Vakıfbank için fazla detaylı bir bilgi edinemedim. Çünkü zayıf rakibi Beşiktaş karşısında antrenör İsmail Şahin herkese şans verdiği için oyuncular arasında bir ayırım yapmak zordu. Fenerbahçe maçında da bazı oyuncuları yoktu. Buna karşın yine de fizikleri, oyun düzeni, servisleri, blok yerleşimi, etkili hücumlarıyla (oyuncuların iri yapıları ataklarda biraz yavaşlık yaratıyor) iyi olduklarını gösterdiler. Pasör Çağla bildiğiniz gibi. Her yönüyle “ben buradayım” diyor. Pasör çaprazı Pelin etkili, solak olması da avantajı (eskiden atak girişleri daha hızlıydı). 4'den oynayan Merve iyi. En çok gözüme yine 4'den oynayan Zehra çarptı. Bu oyuncuya dikkat.
Grubu yenilgisiz tamamlayan Galatasaray ilginç bir takım. İyi servis atıyorlar, oyun düzenleri, dirençleri iyi. A takımda bile görev yapan Aslı'ya yorum yapmaya gerek yok. Pasörle biraz daha anlaşabilirse çok daha farklı olacak. Pasör çaprazı Yağmur Mislina'nın fiziği çok iyi, ne var ki tekniği henüz istenen düzeyde değil. Devamlı çapraza hücum yapması da bunu gösteriyor. 4'den oynayan Ada farklı. Pasör Nur Sevil ise hepsinden daha farklı. Ne var ki bazı sıkıntıları var. Paslar istikrarlı değil. Biraz yavaşlamış. Biraz sessiz. Oysa pasör çok konuşmalı.
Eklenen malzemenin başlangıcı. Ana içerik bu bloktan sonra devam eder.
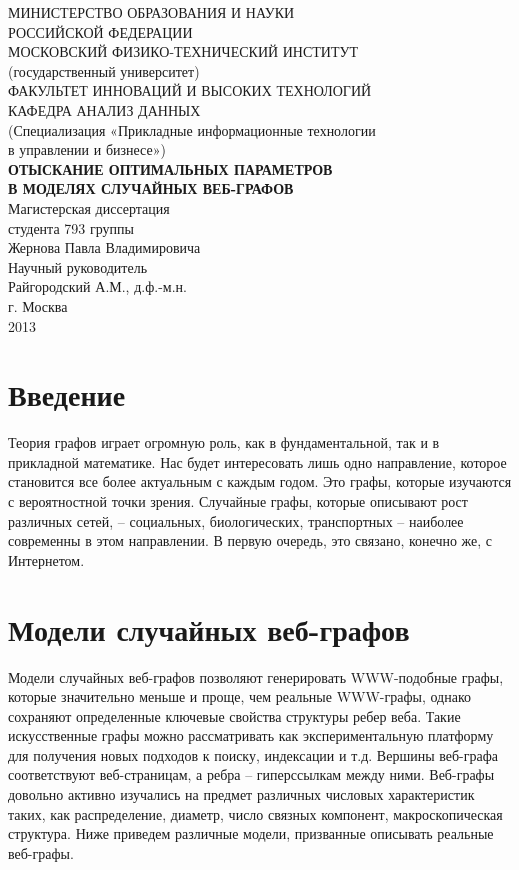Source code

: \documentclass[14pt]{extreport}
\begin{document}

\begin{center}
МИНИСТЕРСТВО ОБРАЗОВАНИЯ И НАУКИ\\ РОССИЙСКОЙ ФЕДЕРАЦИИ\\[0.5cm]

МОСКОВСКИЙ ФИЗИКО-ТЕХНИЧЕСКИЙ ИНСТИТУТ\\
(государственный университет)\\[0.5cm]

ФАКУЛЬТЕТ ИННОВАЦИЙ И ВЫСОКИХ ТЕХНОЛОГИЙ\\
КАФЕДРА АНАЛИЗ ДАННЫХ\\[0.5cm]

(Специализация «Прикладные информационные технологии\\
в управлении и бизнесе»)\\[1.5cm]

{\bf ОТЫСКАНИЕ ОПТИМАЛЬНЫХ ПАРАМЕТРОВ}\\
{\bf В МОДЕЛЯХ СЛУЧАЙНЫХ ВЕБ-ГРАФОВ}\\[1.5cm]

Магистерская диссертация\\
студента 793 группы\\
Жернова Павла Владимировича\\[1.5cm]

Научный руководитель\\
Райгородский А.М., д.ф.-м.н.\\[3cm]


г. Москва\\
2013
\end{center}
\newpage
{} 
\setcounter{page}{2}
\tableofcontents
\newpage

\chapter{Введение}
Теория графов играет огромную роль, как в фундаментальной, так и в прикладной математике. Нас будет интересовать лишь одно направление, которое становится все более актуальным с каждым годом. Это графы, которые изучаются с вероятностной точки зрения. Случайные графы, которые описывают рост различных сетей, – социальных, биологических, транспортных – наиболее современны в этом направлении. В первую очередь, это связано, конечно же, с Интернетом.

\chapter{Модели случайных веб-графов}
Модели случайных веб-графов позволяют генерировать WWW-подобные графы, которые значительно меньше и проще, чем реальные WWW-графы, однако сохраняют определенные ключевые свойства структуры ребер веба. Такие искусственные графы можно рассматривать как экспериментальную платформу для получения новых подходов к поиску, индексации и т.д.
Вершины веб-графа соответствуют веб-страницам, а ребра – гиперссылкам между ними. Веб-графы довольно активно изучались на предмет различных числовых характеристик таких, как распределение, диаметр, число связных компонент, макроскопическая структура. Ниже приведем различные модели, призванные описывать реальные веб-графы.
\end{document}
Onunla ilgili bir anımı anlatayım. Bizim “ihtiyar heyeti” nden (10-12 kişiden oluşan bu grubu İstanbullu voleybol severler çok iyi tanırlar. Nerede bir voleybol müsabakası varsa, buna alt yapılarda dahil, mutlaka onlara rastlarsınız. Bazen diğer şehirlerde ki önemli maçlarda karşınıza çıkıverirler. Ayrıca voleybolu da iyi bilirler. Yeni yetişenler gözlerinden kaçmaz. Bu gruba Zafer Atay ile alt yapılarda ki oyuncular hakkında bilgi edinmek istediğinde tereddütsüz müracaat edeceğin Şaban Çıbık'ı da ilave edelim), Atılay Ağabey'in ne zaman gözüne bir oyuncu çarpsa beni bilgilendirir. Kaç yıl oldu bilmiyorum bir gün yine beni yakaladı “Alev, Koç Spor Kulübü yıldız takımında uzun boylu bir pasör var, mutlaka görmelisin, bayılacaksın” dedi. O günden sonra da her karşılaştığımızda “izledin mi? Diye sordu. Bir türlü fırsat bulup seyredemedim. Bir gün beni salonda yakaladı. “Bir yere gitme, sana söylediğim pasörün biraz sonra maçı var” dedi. Beraber gittik ve gerçekten bu oyuncuyu keyifle izledim. Daha sonra da zaman zaman seyrettim. Şimdi Galatasaray forması giyen Nur Sevil'i pazar günü bir kez daha izledim. Takımı galibiyete uzanırken payı da büyüktü. İyi oyununun yanı sıra, pas hataları da yaptı. Ne var ki ben, stresli bir karşılaşma olmasına rağmen ondan daha aktif bir oyun beklediğimi de söylemeliyim. Umarım bu tutukluk bir maçlık performansla kalır.
Pasörlerden söz açılmışken bir not düşeyim. Genelde her takımın iyi bir pasöre sahip olması, gelecekte bu konuda bir sıkıntının olmayacağını da bizlere müjdeliyor.
İşte Gençler Ligi'nin ilk etap görünümü benim gözümle böyleydi.
Sağlıklı, beklentilerinizin gerçekleştiği, mutluluk dolu bir yeni yıl diliyorum.